Les attentes progressistes risquent fort d’être également décues au chapitre (encore en gestation) de « l’accès aux origines » la filiation entre les personnes qui ont eu recours à un don et les enfants ainsi nés. « Nombreux (hétéros ou homos) sont ceux qui craignent une forme de stigmatisation de ces enfants nés de don, prévient Libé. Quant à opter pour un mode d’établissement de la filiation ‘’à part’’ pour les couples de lesbiennes dans une loi destinée à promouvoir l’égalité de toutes face à la PMA, voilà qui tient un peu de l’oxymore. » Et encore :
« A moins qu’il ne s’agisse d’une tactique destinée à apaiser la Manif pour tous, qui sera forcément satisfaite que l’on crée un mode de filiation à part pour les couples de femmes, quitte à faire grincer la communauté LGBT. Cette dernière se demande aussi comment les couples de lesbiennes qui continueront à aller à l’étranger ou fabriqueront un bébé hors cadre médical avec un ami donneur pourront faire établir la filiation avec leur enfant dans ce cadre.
« Plusieurs associations auraient préféré que l’on étende aux homosexuels les règles aujourd’hui applicables aux couples hétérosexuels. Après consentement des deux femmes à une PMA devant notaire (comme c’est le cas pour les couples hétéros), celle qui n’a pas porté l’enfant aurait pu bénéficier d’une présomption de comaternité en cas de mariage ou de la possibilité d’une reconnaissance en dehors du mariage. Ce qui est peu ou prou le système en vigueur au Québec et en Belgique. »

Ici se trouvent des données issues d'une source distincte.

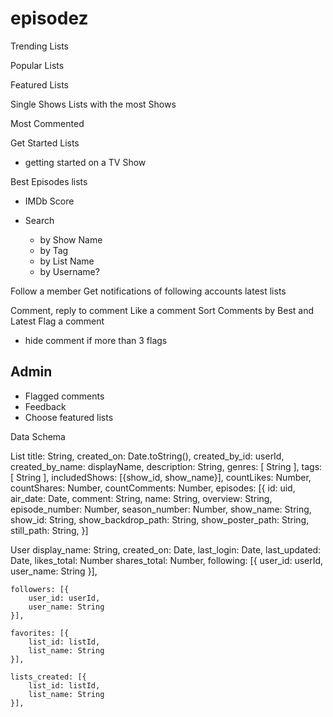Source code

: # episodez

Trending Lists

Popular Lists

Featured Lists

Single Shows
Lists with the most Shows

Most Commented

Get Started Lists
- getting started on a TV Show

Best Episodes lists
- IMDb Score

- Search
    - by Show Name
    - by Tag
    - by List Name
    - by Username?

Follow a member
Get notifications of following accounts latest lists

Comment, reply to comment
Like a comment
Sort Comments by Best and Latest
Flag a comment
- hide comment if more than 3 flags

## Admin
- Flagged comments
- Feedback
- Choose featured lists



Data Schema

List
    title: String,
    created_on: Date.toString(),
    created_by_id: userId,
    created_by_name: displayName,
    description: String,
    genres: [ String ],
    tags: [ String ],
    includedShows: [{show_id, show_name}],
    countLikes: Number,
    countShares: Number,
    countComments: Number,
    episodes: [{
        id: uid,
        air_date: Date,
        comment: String,
        name: String,
        overview: String,
        episode_number: Number,
        season_number: Number,
        show_name: String,
        show_id: String,
        show_backdrop_path: String,
        show_poster_path: String,
        still_path: String,
    }]


User
    display_name: String,
    created_on: Date,
    last_login: Date,
    last_updated: Date,
    likes_total: Number
    shares_total: Number,
    following: [{
        user_id: userId,
        user_name: String
    }],
    
    followers: [{
        user_id: userId,
        user_name: String
    }],

    favorites: [{
        list_id: listId,
        list_name: String
    }],
    
    lists_created: [{
        list_id: listId,
        list_name: String
    }],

L’honnête homme complétera cette lecture avec un remarquable opuscule :« L’Homme désincarné : du corps charnel au corps fabriqué »signé de Sylviane Agacinski (Gallimard. 48 pages. 3,90 euros). On espère que la maison Gallimard à prévu, avant l’été, une distribution de ce texte de combat, philosophique et politique, aux députés et aux sénateurs.